# Why put plywood over drywall?



## concretemasonry (Oct 10, 2006)

Prevent damage? Drywall certainly needs protection in some areas/applications and exposures.

Dick


----------



## DangerMouse (Jul 17, 2008)

To prevent hockey puck damage perhaps? :laughing:
Seriously though, I bet it would make things a bit difficult.... weird....

DM


----------



## gregzoll (Dec 25, 2006)

If in the garage, for use as a bumper. Same with the Utility room.


----------



## darsunt (Dec 29, 2006)

This plywood sheathing is in a bedroom. I've never seen it done like this before. The room is near a busy street, though.
Yes it makes things tough. Instead of a utility knife, I'm using a sawsall to hack through it. Actually should have used a circular saw.


----------



## epson (Jul 28, 2010)

darsunt said:


> This plywood sheathing is in a bedroom. I've never seen it done like this before. The room is near a busy street, though.
> Yes it makes things tough. Instead of a utility knife, I'm using a sawsall to hack through it. Actually should have used a circular saw.
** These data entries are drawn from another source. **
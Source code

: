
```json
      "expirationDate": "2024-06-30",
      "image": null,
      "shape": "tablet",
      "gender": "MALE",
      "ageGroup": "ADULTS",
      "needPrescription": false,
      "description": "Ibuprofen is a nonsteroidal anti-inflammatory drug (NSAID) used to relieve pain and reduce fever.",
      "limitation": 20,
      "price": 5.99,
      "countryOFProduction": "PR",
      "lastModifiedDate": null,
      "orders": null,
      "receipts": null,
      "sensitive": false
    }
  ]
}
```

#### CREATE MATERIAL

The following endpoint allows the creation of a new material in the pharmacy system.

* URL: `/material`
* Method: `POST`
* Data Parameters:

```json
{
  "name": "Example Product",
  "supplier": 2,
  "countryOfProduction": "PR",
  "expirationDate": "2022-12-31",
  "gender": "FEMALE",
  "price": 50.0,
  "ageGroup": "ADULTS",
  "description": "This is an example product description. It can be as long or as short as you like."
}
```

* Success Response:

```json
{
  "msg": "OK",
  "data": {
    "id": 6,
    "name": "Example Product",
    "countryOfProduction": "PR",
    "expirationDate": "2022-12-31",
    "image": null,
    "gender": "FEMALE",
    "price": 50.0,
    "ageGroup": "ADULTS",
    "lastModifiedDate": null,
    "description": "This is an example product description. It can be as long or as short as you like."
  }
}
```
Could be that the drywall was badly damaged and the previous owner didn’t know how to repair it so he slapped on plywood to cover up the damage or he was going to install paneling or waynes coating and needed a nailing surface.


----------



## diy-581 (Feb 2, 2008)

I've seen buildings that had 4 sheets of drywall installed one over the other over the years... I suspect that it was a matter of damage to the wall needing to be fixed, but it was quicker to just put up a new thin sheet of drywall than to remove the old stuff and do it right. It's possible that the person put plywood up because he needed to hand something on the wall that could not be supported by just the drywall. Maybe he had a dartboard there at one time... Does it cover the entire wall from floor to ceiling? How well is it attached tot he wall studs? Maybe he had a rock climbing wall installed in there?










http://b.static.ak.fbcdn.net/rsrc.php/v1/y9/r/5hhEmC4T-TT.swf?v=166853546243&ev=0


----------



## nap (Dec 4, 2007)

I have been involved with buildings that used plywood behind the drywall to provide strength. One was a school which used to typically be all masonry but in an effort to reduce costs, this plywood/drywall combination was used.

The the other way around doesn't make a lot of sense, at least for an interior wall not subject to extreme abuse. It defeats the purpose drywall was made for and makes it very difficult to have any sort of finished wall surface.


----------



## 95025 (Nov 14, 2010)

darsunt said:


> I have an interior wall that has plywood nailed over drywall. Why would anyone want to do this? To soundproof the room, maybe? It sure makes things hard to work with.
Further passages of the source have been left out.